In the 90 s of the 20 th century, improvements in a technology could clearly distinguish between improvements in hardware (e.g., improvements in circuit structures such as diodes, transistors, switches, etc.) and improvements in software (improvements in process flow). However, as technology advances, many of today's process flow improvements have been seen as direct improvements in hardware circuit architecture. Designers almost always obtain the corresponding hardware circuit structure by programming an improved method flow into the hardware circuit. Thus, it cannot be said that an improvement in the process flow cannot be realized by hardware physical modules. For example, a Programmable Logic Device (PLD), such as a Field Programmable Gate Array (FPGA), is an integrated circuit whose Logic functions are determined by programming the Device by a user. A digital system is "integrated" on a PLD by the designer's own programming without requiring the chip manufacturer to design and fabricate application-specific integrated circuit chips. Furthermore, nowadays, instead of manually making an Integrated Circuit chip, such Programming is often implemented by "logic compiler" software, which is similar to a software compiler used in program development and writing, but the original code before compiling is also written by a specific Programming Language, which is called Hardware Description Language (HDL), and HDL is not only one but many, such as abel (advanced Boolean Expression Language), ahdl (alternate Language Description Language), traffic, pl (core unified Programming Language), HDCal, JHDL (Java Hardware Description Language), langue, Lola, HDL, laspam, hardbyscript Description Language (vhr Description Language), and vhjhd (Hardware Description Language), which is currently used by most popular version-software. It will also be apparent to those skilled in the art that hardware circuitry that implements the logical method flows can be readily obtained by merely slightly programming the method flows into an integrated circuit using the hardware description languages described above.
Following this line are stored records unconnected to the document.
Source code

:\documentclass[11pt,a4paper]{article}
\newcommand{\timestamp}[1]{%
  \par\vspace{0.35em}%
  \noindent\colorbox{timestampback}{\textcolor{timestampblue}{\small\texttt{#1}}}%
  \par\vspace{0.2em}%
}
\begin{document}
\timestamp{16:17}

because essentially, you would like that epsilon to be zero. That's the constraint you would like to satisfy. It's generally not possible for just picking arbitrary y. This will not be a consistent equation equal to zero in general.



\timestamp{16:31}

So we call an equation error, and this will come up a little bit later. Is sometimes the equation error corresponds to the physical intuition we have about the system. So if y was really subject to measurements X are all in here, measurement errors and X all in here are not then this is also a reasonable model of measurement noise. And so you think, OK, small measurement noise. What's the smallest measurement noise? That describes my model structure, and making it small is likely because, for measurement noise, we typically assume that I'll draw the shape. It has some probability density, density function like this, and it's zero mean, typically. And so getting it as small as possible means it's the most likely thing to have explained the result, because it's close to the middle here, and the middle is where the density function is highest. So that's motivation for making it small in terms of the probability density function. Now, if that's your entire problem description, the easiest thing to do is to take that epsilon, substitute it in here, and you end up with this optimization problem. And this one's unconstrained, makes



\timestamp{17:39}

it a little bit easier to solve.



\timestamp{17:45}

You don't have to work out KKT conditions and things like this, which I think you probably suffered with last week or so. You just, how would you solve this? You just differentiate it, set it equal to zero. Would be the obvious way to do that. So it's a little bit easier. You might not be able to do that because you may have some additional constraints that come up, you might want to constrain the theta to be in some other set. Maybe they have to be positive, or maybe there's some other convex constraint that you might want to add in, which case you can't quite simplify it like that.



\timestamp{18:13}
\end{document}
The systems, devices, modules or units illustrated in the above embodiments may be implemented by a computer chip or an entity, or by a product with certain functions. One typical implementation device is a computer. In particular, the computer may be, for example, a personal computer, a laptop computer, a cellular telephone, a camera phone, a smartphone, a personal digital assistant, a media player, a navigation device, an email device, a game console, a tablet computer, a wearable device, or a combination of any of these devices.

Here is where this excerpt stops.